Auto-encoding LLMs are models that cannot generate text token by token like the “Generative AI” models - ChatGPT, Claude, Llama, or virtually any LLM on the market today - but rather models who’s sole purpose is to read quickly and efficiently at much smaller sizes. To put that size difference in perspective, a case study in my book has a 70M parameter DistilBERT model beating ChatGPT (2,500x bigger parameter-wise) in a head to head fine-tuning classification test.
Case study from my book: DistilBERT (70M params) performing at a similar level as GPT 3.5 (175B params) on the same training data (https://hf.co/datasets/app_reviews) while being nearly twice as fast as GPT 3.5. Size isn’t everything
I’ve been both fascinated and disappointed in the field of auto-encoding models in recent years. So few companies seem to want to innovate on non-generative LLMs so when a use-case like RAG comes up where a huge chunk of that pipeline involves reading / retrieval i.e. not generating anything, I get excited.
RAG can be broken down into three main steps (these figures are from my 2022 post but still are relevant):
Indexing documents - Using an embedding system to transform raw text into vectors and storing them in a database
Retrieving documents - Using (usually) the same embedding system to embed a query and using a vector similarity metric (like cosine similarity) to find the most relevant document
Generating a response - Using an LLM to create a raw text response to a user’s query using information in the document (yes I know there’s a typo in the figure, 2022 me messed up).

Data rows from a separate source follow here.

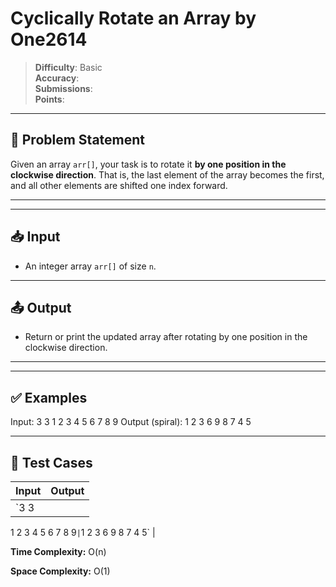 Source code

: # Cyclically Rotate an Array by One2614

> **Difficulty**: Basic  
> **Accuracy**:   
> **Submissions**:   
> **Points**: 

---

## 📝 Problem Statement

Given an array `arr[]`, your task is to rotate it **by one position in the clockwise direction**. That is, the last element of the array becomes the first, and all other elements are shifted one index forward.

---

---

## 📥 Input

- An integer array `arr[]` of size `n`.

---

## 📤 Output

- Return or print the updated array after rotating by one position in the clockwise direction.

---

---

## ✅ Examples

Input:
3 3
1 2 3
4 5 6
7 8 9
Output (spiral): 1 2 3 6 9 8 7 4 5

---

## 🧪 Test Cases

| Input | Output |
|---|---|
| `3 3
1 2 3
4 5 6
7 8 9` | `1 2 3 6 9 8 7 4 5` |

**Time Complexity:** O(n)

**Space Complexity:** O(1)
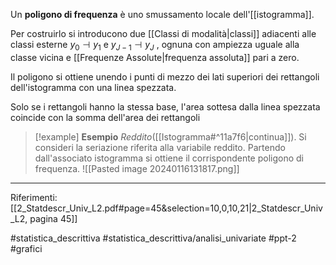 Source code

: Un **poligono di frequenza** è uno smussamento locale dell'[[istogramma]].

Per costruirlo si introducono due [[Classi di modalità|classi]] adiacenti alle classi esterne $y_0 \dashv y_1$ e $y_{J−1} \dashv y_J$ , ognuna con ampiezza uguale alla classe vicina e [[Frequenze Assolute|frequenza assoluta]] pari a zero.

Il poligono si ottiene unendo i punti di mezzo dei lati superiori dei rettangoli dell'istogramma con una linea spezzata. 

Solo se i rettangoli hanno la stessa base, l'area sottesa dalla linea spezzata coincide con la somma dell'area dei rettangoli

>[!example] **Esempio**
>*Reddito*([[Istogramma#^11a7f6|continua]]). Si consideri la seriazione riferita alla variabile reddito. Partendo dall'associato istogramma si ottiene il corrispondente poligono di frequenza.
> ![[Pasted image 20240116131817.png]]

***
Riferimenti:
[[2_Statdescr_Univ_L2.pdf#page=45&selection=10,0,10,21|2_Statdescr_Univ_L2, pagina 45]]

#statistica_descrittiva 
#statistica_descrittiva/analisi_univariate
#ppt-2 
#grafici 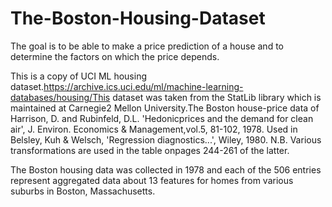 # The-Boston-Housing-Dataset
The goal is to be able to make a price prediction of a house and to determine the factors on which the price depends.

This is a copy of UCI ML housing dataset.https://archive.ics.uci.edu/ml/machine-learning-databases/housing/This dataset was taken from the StatLib library which is maintained at Carnegie2
Mellon University.The Boston house-price data of Harrison, D. and Rubinfeld, D.L. 'Hedonicprices and the demand for clean air', J. Environ. Economics & Management,vol.5, 81-102, 1978.   Used in Belsley, Kuh & Welsch, 'Regression diagnostics...', Wiley, 1980.   N.B. Various transformations are used in the table onpages 244-261 of the latter.

The Boston housing data was collected in 1978 and each of the 506 entries represent aggregated data about 13 features for homes from various suburbs in Boston, Massachusetts. 

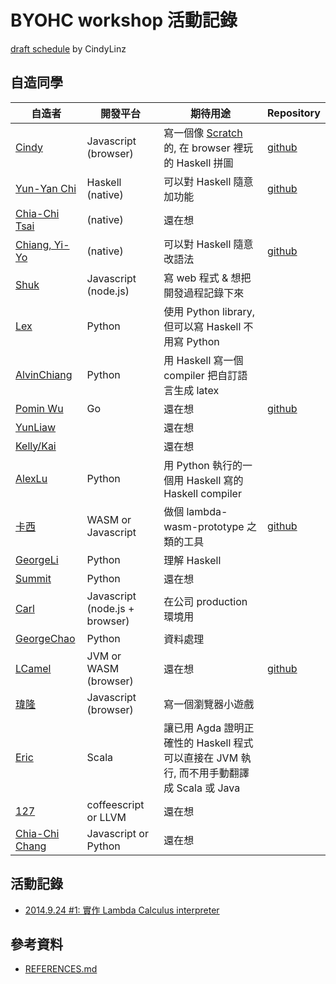 # BYOHC workshop 活動記錄

[draft schedule](https://gist.github.com/CindyLinz/975dce9755ebeec6e4a5) by CindyLinz

## 自造同學

| 自造者                              | 開發平台                       | 期待用途                                                                                 | Repository                                         |
| ------                              | --------                       | --------                                                                                 | ----------                                         |
| [Cindy][CindyLinz]                  | Javascript (browser)           | 寫一個像 [Scratch](https://scratch.mit.edu/) 的, 在 browser 裡玩的 Haskell 拼圖          | [github](https://github.com/CindyLinz/Haskell.js/) |
| [Yun-Yan Chi][jaiyalas]             | Haskell (native)               | 可以對 Haskell 隨意加功能                                                                | [github](https://github.com/jaiyalas/haha)         |
| [Chia-Chi Tsai][rueshyna]           | (native)                       | 還在想                                                                                   |                                                    |
| [Chiang, Yi-Yo][silverneko]         | (native)                       | 可以對 Haskell 隨意改語法                                                                | [github](https://github.com/silverneko/Lambda-calculus-interpreter) |
| [Shuk][BizShuk]                     | Javascript (node.js)           | 寫 web 程式 & 想把開發過程記錄下來                                                       |                                                    |
| [Lex][LexSong]                      | Python                         | 使用 Python library, 但可以寫 Haskell 不用寫 Python                                      |                                                    |
| [AlvinChiang][absolutelyNoWarranty] | Python                         | 用 Haskell 寫一個 compiler 把自訂語言生成 latex                                          |                                                    |
| [Pomin Wu][pm5]                     | Go                             | 還在想                                                                                   | [github](https://github.com/pm5/byohc-workshop)    |
| [YunLiaw][YunLiaw]                  |                                | 還在想                                                                                   |                                                    |
| [Kelly/Kai][rasca0027]              |                                | 還在想                                                                                   |                                                    |
| [AlexLu][op8867555]                 | Python                         | 用 Python 執行的一個用 Haskell 寫的 Haskell compiler                                     |                                                    |
| [卡西][cassi]                       | WASM or Javascript             | 做個 lambda-wasm-prototype 之類的工具                                                    | [github](https://github.com/caasi/ulc.ls)          |
| [GeorgeLi][Georgefs]                | Python                         | 理解 Haskell                                                                             |                                                    |
| [Summit][suensummit]                | Python                         | 還在想                                                                                   |                                                    |
| [Carl][Carl-Lin]                    | Javascript (node.js + browser) | 在公司 production 環境用                                                                 |                                                    |
| [GeorgeChao][whizzalan]             | Python                         | 資料處理                                                                                 |                                                    |
| [LCamel][LCamel]                    | JVM or WASM (browser)          | 還在想                                                                                   | [github](https://github.com/LCamel/BuildYourOwnHaskellCompiler) |
| [瑋隆][weilongain]                  | Javascript (browser)           | 寫一個瀏覽器小遊戲                                                                       |                                                    |
| [Eric][ericpony]                    | Scala                          | 讓已用 Agda 證明正確性的 Haskell 程式可以直接在 JVM 執行, 而不用手動翻譯成 Scala 或 Java |                                                    |
| [127][a127a127]                     | coffeescript or LLVM           | 還在想                                                                                   |                                                    |
| [Chia-Chi Chang][c3h3]              | Javascript or Python           | 還在想                                                                                   |                                                    |

[CindyLinz]: https://github.com/CindyLinz/
[jaiyalas]: https://github.com/jaiyalas/
[rueshyna]: https://github.com/rueshyna/
[silverneko]: https://github.com/silverneko/
[BizShuk]: https://github.com/BizShuk/
[LexSong]: https://github.com/LexSong/
[absolutelyNoWarranty]: https://github.com/absolutelyNoWarranty/
[pm5]: https://github.com/pm5/
[YunLiaw]: https://github.com/YunLiaw/
[rasca0027]: https://github.com/rasca0027/
[op8867555]: https://github.com/op8867555/
[cassi]: https://github.com/cassi/
[Georgefs]: https://github.com/Georgefs/
[suensummit]: https://github.com/suensummit/
[Carl-Lin]: https://github.com/Carl-Lin/
[whizzalan]: https://github.com/whizzalan/
[LCamel]: https://github.com/LCamel/
[weilongain]: https://github.com/weilongain/
[ericpony]: https://github.com/ericpony/
[a127a127]: https://github.com/a127a127/
[c3h3]: https://github.com/c3h3/

## 活動記錄

  * [2014.9.24 #1: 實作 Lambda Calculus interpreter](https://github.com/CindyLinz/BYOHC-Workshop/blob/master/workshop-2015.9.24.md)

## 參考資料

  * [REFERENCES.md](https://github.com/CindyLinz/BYOHC-Workshop/blob/master/REFERENCES.md)
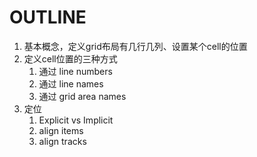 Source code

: # OUTLINE

1. 基本概念，定义grid布局有几行几列、设置某个cell的位置
2. 定义cell位置的三种方式
   1. 通过 line numbers
   2. 通过 line names
   3. 通过 grid area names
3. 定位
   1. Explicit vs Implicit
   2. align items
   3. align tracks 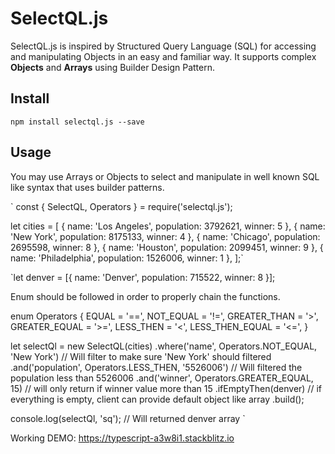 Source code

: # SelectQL.js

SelectQL.js is inspired by Structured Query Language (SQL) for accessing and manipulating Objects in an easy and familiar way. It supports complex **Objects** and **Arrays** using Builder Design Pattern.

## Install

`npm install selectql.js --save`

## Usage
You may use Arrays or Objects to select and manipulate in well known SQL like syntax that uses builder patterns.

` 
const { SelectQL, Operators } = require('selectql.js');

let cities = [
  { name: 'Los Angeles', population: 3792621, winner: 5 },
  { name: 'New York', population: 8175133, winner: 4 },
  { name: 'Chicago', population: 2695598, winner: 8 },
  { name: 'Houston', population: 2099451, winner: 9 },
  { name: 'Philadelphia', population: 1526006, winner: 1 },
];`

`let denver = [{ name: 'Denver', population: 715522, winner: 8 }];

Enum should be followed in order to properly chain the functions.

enum Operators {
        EQUAL = '==',
        NOT_EQUAL = '!=',
        GREATER_THAN = '>',
        GREATER_EQUAL = '>=',
        LESS_THEN = '<',
        LESS_THEN_EQUAL = '<=',
}

let selectQl = new SelectQL(cities)
  .where('name', Operators.NOT_EQUAL, 'New York') // Will filter to make sure 'New York' should filtered
  .and('population', Operators.LESS_THEN, '5526006') // Will filtered the population less than 5526006
  .and('winner', Operators.GREATER_EQUAL, 15) // will only return if winner value more than 15
  .ifEmptyThen(denver) // if everything is empty, client can provide default object like array
  .build();
  
  console.log(selectQl, 'sq'); // Will returned denver array
  `


Working DEMO: https://typescript-a3w8i1.stackblitz.io



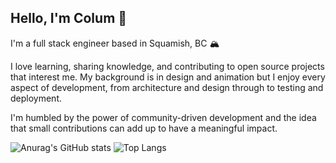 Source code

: ## Hello, I'm Colum 👋

I'm a full stack engineer based in Squamish, BC 🏔

I love learning, sharing knowledge, and contributing to open source projects that interest me. My background is in design and animation but I enjoy every aspect of development, from architecture and design through to testing and deployment.

I'm humbled by the power of community-driven development and the idea that small contributions can add up to have a meaningful impact.
<!--
## Languages, Frameworks and Tools

![HTML](https://img.shields.io/badge/-html5-282A36?logo=html5&logoColor=E34F26&style=for-the-badge) ![CSS](https://img.shields.io/badge/-css3-282A36?logo=css3&logoColor=1572B6&style=for-the-badge) ![SCSS](https://img.shields.io/badge/-sass-282A36?logo=sass&logoColor=CC6699&style=for-the-badge) ![PostCSS](https://img.shields.io/badge/PostCSS-282A36?style=for-the-badge&logo=postcss) ![TailWindCSS](https://img.shields.io/badge/-tailwind-282A36?logo=tailwind-css&logoColor=06B6D4&style=for-the-badge) ![JavaScript](https://img.shields.io/badge/-javascript-282A36?logo=javascript&logoColor=F7DF1E&style=for-the-badge) ![React](https://img.shields.io/badge/-react-282A36?logo=react&logoColor=61DAFB&style=for-the-badge) ![Jest](https://img.shields.io/badge/jest-282A36?style=for-the-badge&logo=jest) ![Node](https://img.shields.io/badge/NodeJS-282A36?logo=node.js&style=for-the-badge) ![Express](https://img.shields.io/badge/Express-282A36?style=for-the-badge&logo=express) ![MongoDB](https://img.shields.io/badge/mongodb-282A36?style=for-the-badge&logo=mongodb) ![PostgreSQL](https://img.shields.io/badge/-PostgreSQL-282A36?logo=postgresql&logoColor=4169E1&style=for-the-badge) ![Vite](https://img.shields.io/badge/vite-282A36?style=for-the-badge&logo=vite) ![Git](https://img.shields.io/badge/-git-282A36?logo=git&logoColor=F05032&style=for-the-badge) ![Github](https://img.shields.io/badge/-github-282A36?logo=github&logoColor=white&style=for-the-badge)
-->

<!-- ![Typescript](https://img.shields.io/badge/TypeScript-282A36?style=for-the-badge&logo=typescript) ![NextJS](https://img.shields.io/badge/nextjs-282A36?style=for-the-badge&logo=next.js) -->


![Anurag's GitHub stats](https://github-readme-stats.vercel.app/api?username=columk1&show_icons=true&hide_rank=true&hide=stars&theme=tokyonight)
![Top Langs](https://github-readme-stats.vercel.app/api/top-langs/?username=columk1&size_weight=0.5&count_weight=0.5&layout=compact&theme=tokyonight)
<!--
**columk1/columk1** is a ✨ _special_ ✨ repository because its `README.md` (this file) appears on your GitHub profile.

Here are some ideas to get you started:

- 🔭 I’m currently working on ...
- 🌱 I’m currently learning ...
- 👯 I’m looking to collaborate on ...
- 🤔 I’m looking for help with ...
- 💬 Ask me about ...
- 📫 How to reach me: ...
- 😄 Pronouns: ...
- ⚡ Fun fact: ...
-->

One of the main limitations of RAG systems is the quality of the retrieved document ranking. Cosine similarity between embeddings can only go so far in terms of matching queries to documents. This can be quantified by measuring how often an input query gets matched to the correct document which we will refer to as the top result accuracy of a RAG system, namely that the #1 closest retrieved document is in the fact the correct document that can answer the query. This post will go over an unsung hero in RAG that aims to maximize the effectiveness of this document ranking - the re-ranker.
Re-ranking Documents
At it’s core, a re-ranker is yet another LLM who’s job it is to take in a small amount (usually 10-50) of documents and the original query and rank the documents from most to least relevant. That sounds exactly like basic cosine retrieval because, well, it is the same result - a list of ranked documents.
How the re-ranking LLM does this is where things get different. Re-ranking happens on a much smaller scale than basic retrieval using cosine similarity from a vector DB because re-rankers’ architectures (often cross-encoders) are often more memory consumptive and slower but yield more precise results. They are considered an optional step between retrieval and generation.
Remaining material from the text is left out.